Exercise requirements: What you return must match the records below character for character, except that no picture appears.

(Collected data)
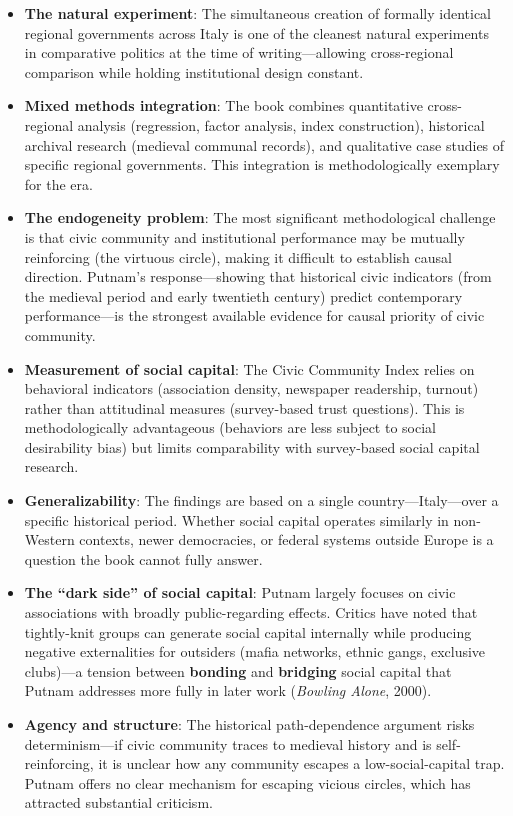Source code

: \documentclass[12pt]{article}
\begin{document}
\begin{itemize}[leftmargin=*, itemsep=4pt]
\begin{itemize}[leftmargin=*, itemsep=4pt]
    \item \textbf{The natural experiment}: The simultaneous creation of formally identical regional governments across Italy is one of the cleanest natural experiments in comparative politics at the time of writing---allowing cross-regional comparison while holding institutional design constant.
    \item \textbf{Mixed methods integration}: The book combines quantitative cross-regional analysis (regression, factor analysis, index construction), historical archival research (medieval communal records), and qualitative case studies of specific regional governments. This integration is methodologically exemplary for the era.
    \item \textbf{The endogeneity problem}: The most significant methodological challenge is that civic community and institutional performance may be mutually reinforcing (the virtuous circle), making it difficult to establish causal direction. Putnam's response---showing that historical civic indicators (from the medieval period and early twentieth century) predict contemporary performance---is the strongest available evidence for causal priority of civic community.
    \item \textbf{Measurement of social capital}: The Civic Community Index relies on behavioral indicators (association density, newspaper readership, turnout) rather than attitudinal measures (survey-based trust questions). This is methodologically advantageous (behaviors are less subject to social desirability bias) but limits comparability with survey-based social capital research.
    \item \textbf{Generalizability}: The findings are based on a single country---Italy---over a specific historical period. Whether social capital operates similarly in non-Western contexts, newer democracies, or federal systems outside Europe is a question the book cannot fully answer.
    \item \textbf{The ``dark side'' of social capital}: Putnam largely focuses on civic associations with broadly public-regarding effects. Critics have noted that tightly-knit groups can generate social capital internally while producing negative externalities for outsiders (mafia networks, ethnic gangs, exclusive clubs)---a tension between \textbf{bonding} and \textbf{bridging} social capital that Putnam addresses more fully in later work (\textit{Bowling Alone}, 2000).
    \item \textbf{Agency and structure}: The historical path-dependence argument risks determinism---if civic community traces to medieval history and is self-reinforcing, it is unclear how any community escapes a low-social-capital trap. Putnam offers no clear mechanism for escaping vicious circles, which has attracted substantial criticism.
\end{itemize}


\end{itemize}
\end{document}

Finished exercise:
Source code

: \documentclass[12pt]{article}
\begin{document}
\begin{itemize}[leftmargin=*, itemsep=4pt]
\begin{itemize}[leftmargin=*, itemsep=4pt]
    \item \textbf{The natural experiment}: The simultaneous creation of formally identical regional governments across Italy is one of the cleanest natural experiments in comparative politics at the time of writing---allowing cross-regional comparison while holding institutional design constant.
    \item \textbf{Mixed methods integration}: The book combines quantitative cross-regional analysis (regression, factor analysis, index construction), historical archival research (medieval communal records), and qualitative case studies of specific regional governments. This integration is methodologically exemplary for the era.
    \item \textbf{The endogeneity problem}: The most significant methodological challenge is that civic community and institutional performance may be mutually reinforcing (the virtuous circle), making it difficult to establish causal direction. Putnam's response---showing that historical civic indicators (from the medieval period and early twentieth century) predict contemporary performance---is the strongest available evidence for causal priority of civic community.
    \item \textbf{Measurement of social capital}: The Civic Community Index relies on behavioral indicators (association density, newspaper readership, turnout) rather than attitudinal measures (survey-based trust questions). This is methodologically advantageous (behaviors are less subject to social desirability bias) but limits comparability with survey-based social capital research.
    \item \textbf{Generalizability}: The findings are based on a single country---Italy---over a specific historical period. Whether social capital operates similarly in non-Western contexts, newer democracies, or federal systems outside Europe is a question the book cannot fully answer.
    \item \textbf{The ``dark side'' of social capital}: Putnam largely focuses on civic associations with broadly public-regarding effects. Critics have noted that tightly-knit groups can generate social capital internally while producing negative externalities for outsiders (mafia networks, ethnic gangs, exclusive clubs)---a tension between \textbf{bonding} and \textbf{bridging} social capital that Putnam addresses more fully in later work (\textit{Bowling Alone}, 2000).
    \item \textbf{Agency and structure}: The historical path-dependence argument risks determinism---if civic community traces to medieval history and is self-reinforcing, it is unclear how any community escapes a low-social-capital trap. Putnam offers no clear mechanism for escaping vicious circles, which has attracted substantial criticism.
\end{itemize}


\end{itemize}
\end{document}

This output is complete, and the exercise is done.